No Throughput result in the summary report

Hi,
There is no result for following 3 metrics:
...
| All | Min Throughput | index-append | | docs/s |
| All | Median Throughput | index-append | | docs/s |
| All | Max Throughput | index-append | | docs/s |
...

CMD:
esrally --challenge=append-fast-no-conflicts --pipeline=from-distribution --offline --distribution-version=5.2.0

Could you help, thanks!

Hi @loganw,

I bet you have a 100% error rate during indexing and that's why you see no throughput numbers. Can you please upgrade to Rally 0.5.1 (I just released it) which will now show you error rates.
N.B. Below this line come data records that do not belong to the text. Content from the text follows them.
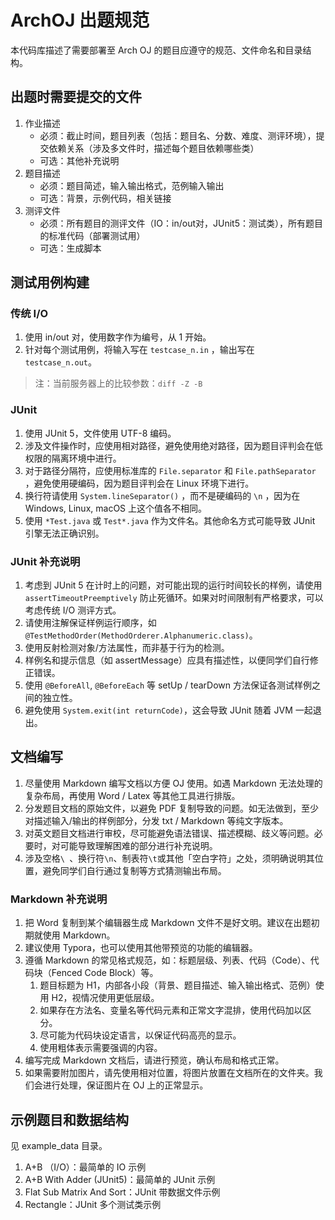 # ArchOJ 出题规范

本代码库描述了需要部署至 Arch OJ 的题目应遵守的规范、文件命名和目录结构。

## 出题时需要提交的文件
1. 作业描述
	- 必须：截止时间，题目列表（包括：题目名、分数、难度、测评环境），提交依赖关系（涉及多文件时，描述每个题目依赖哪些类）
	- 可选：其他补充说明
2. 题目描述
	- 必须：题目简述，输入输出格式，范例输入输出
	- 可选：背景，示例代码，相关链接
3. 测评文件
	- 必须：所有题目的测评文件（IO：in/out对，JUnit5：测试类），所有题目的标准代码（部署测试用）
	- 可选：生成脚本

## 测试用例构建
### 传统 I/O
1. 使用 in/out 对，使用数字作为编号，从 1 开始。
2. 针对每个测试用例，将输入写在 `testcase_n.in` ，输出写在 `testcase_n.out`。
> 注：当前服务器上的比较参数：`diff -Z -B`

### JUnit
1. 使用 JUnit 5，文件使用 UTF-8 编码。
3. 涉及文件操作时，应使用相对路径，避免使用绝对路径，因为题目评判会在低权限的隔离环境中进行。
4. 对于路径分隔符，应使用标准库的 `File.separator` 和 `File.pathSeparator` ，避免使用硬编码，因为题目评判会在 Linux 环境下进行。
5. 换行符请使用 `System.lineSeparator()` ，而不是硬编码的 `\n` ，因为在 Windows, Linux, macOS 上这个值各不相同。
6. 使用 `*Test.java` 或 `Test*.java` 作为文件名。其他命名方式可能导致 JUnit 引擎无法正确识别。


### JUnit 补充说明
1. 考虑到 JUnit 5 在计时上的问题，对可能出现的运行时间较长的样例，请使用 `assertTimeoutPreemptively` 防止死循环。如果对时间限制有严格要求，可以考虑传统 I/O 测评方式。
2. 请使用注解保证样例运行顺序，如
 `@TestMethodOrder(MethodOrderer.Alphanumeric.class)`。
3. 使用反射检测对象/方法属性，而非基于行为的检测。
4. 样例名和提示信息（如 assertMessage）应具有描述性，以便同学们自行修正错误。
5. 使用 `@BeforeAll`, `@BeforeEach` 等 setUp / tearDown 方法保证各测试样例之间的独立性。
6. 避免使用 `System.exit(int returnCode)`，这会导致 JUnit 随着 JVM 一起退出。

## 文档编写
1. 尽量使用 Markdown 编写文档以方便 OJ 使用。如遇 Markdown 无法处理的复杂布局，再使用 Word / Latex 等其他工具进行排版。
7. 分发题目文档的原始文件，以避免 PDF 复制导致的问题。如无法做到，至少对描述输入/输出的样例部分，分发 txt / Markdown 等纯文字版本。
8. 对英文题目文档进行审校，尽可能避免语法错误、描述模糊、歧义等问题。必要时，对可能导致理解困难的部分进行补充说明。
9. 涉及空格`\ `、换行符`\n`、制表符`\t`或其他「空白字符」之处，须明确说明其位置，避免同学们自行通过复制等方式猜测输出布局。

### Markdown 补充说明
1. 把 Word 复制到某个编辑器生成 Markdown 文件不是好文明。建议在出题初期就使用 Markdown。
1. 建议使用 Typora，也可以使用其他带预览的功能的编辑器。
2. 遵循 Markdown 的常见格式规范，如：标题层级、列表、代码（Code）、代码块（Fenced Code Block）等。
	1. 题目标题为 H1，内部各小段（背景、题目描述、输入输出格式、范例）使用 H2，视情况使用更低层级。
	2. 如果存在方法名、变量名等代码元素和正常文字混排，使用代码加以区分。
	3. 尽可能为代码块设定语言，以保证代码高亮的显示。
	4. 使用粗体表示需要强调的内容。
3. 编写完成 Markdown 文档后，请进行预览，确认布局和格式正常。
4. 如果需要附加图片，请先使用相对位置，将图片放置在文档所在的文件夹。我们会进行处理，保证图片在 OJ 上的正常显示。

## 示例题目和数据结构
见 example_data 目录。
1. A+B （I/O）：最简单的 IO 示例
2. A+B With Adder (JUnit5)：最简单的 JUnit 示例
3. Flat Sub Matrix And Sort：JUnit 带数据文件示例
4. Rectangle：JUnit 多个测试类示例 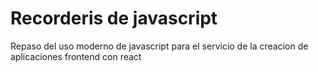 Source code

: # Recorderis de javascript

Repaso del uso moderno de javascript para el servicio de la creacion de aplicaciones frontend con react
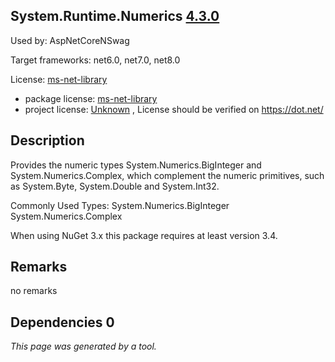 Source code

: System.Runtime.Numerics [4.3.0](https://www.nuget.org/packages/System.Runtime.Numerics/4.3.0)
--------------------

Used by: AspNetCoreNSwag

Target frameworks: net6.0, net7.0, net8.0

License: [ms-net-library](../../../../licenses/ms-net-library) 

- package license: [ms-net-library](http://go.microsoft.com/fwlink/?LinkId=329770) 
- project license: [Unknown](https://dot.net/) , License should be verified on https://dot.net/

Description
-----------
Provides the numeric types System.Numerics.BigInteger and System.Numerics.Complex, which complement the numeric primitives, such as System.Byte, System.Double and System.Int32.

Commonly Used Types:
System.Numerics.BigInteger
System.Numerics.Complex
 
When using NuGet 3.x this package requires at least version 3.4.

Remarks
-----------
no remarks


Dependencies 0
-----------


*This page was generated by a tool.*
For example here you can see a zero error rate:

|   All |                  Min Throughput |                   index-append |     661.248 | docs/s |
|   All |               Median Throughput |                   index-append |     661.248 | docs/s |
|   All |                  Max Throughput |                   index-append |     661.248 | docs/s |
|   All |                      error rate |                   index-append |           0 |      % |

If you see any number > 0% you run into errors during indexing and then you need to inspect the log files of Elasticsearch (and maybe also Rally) to see what happened.

Daniel

Hi Daniel,

I tried with 0.5.1, here is the report:
the error rate is 0, and some metrics shows negative number, is that normal?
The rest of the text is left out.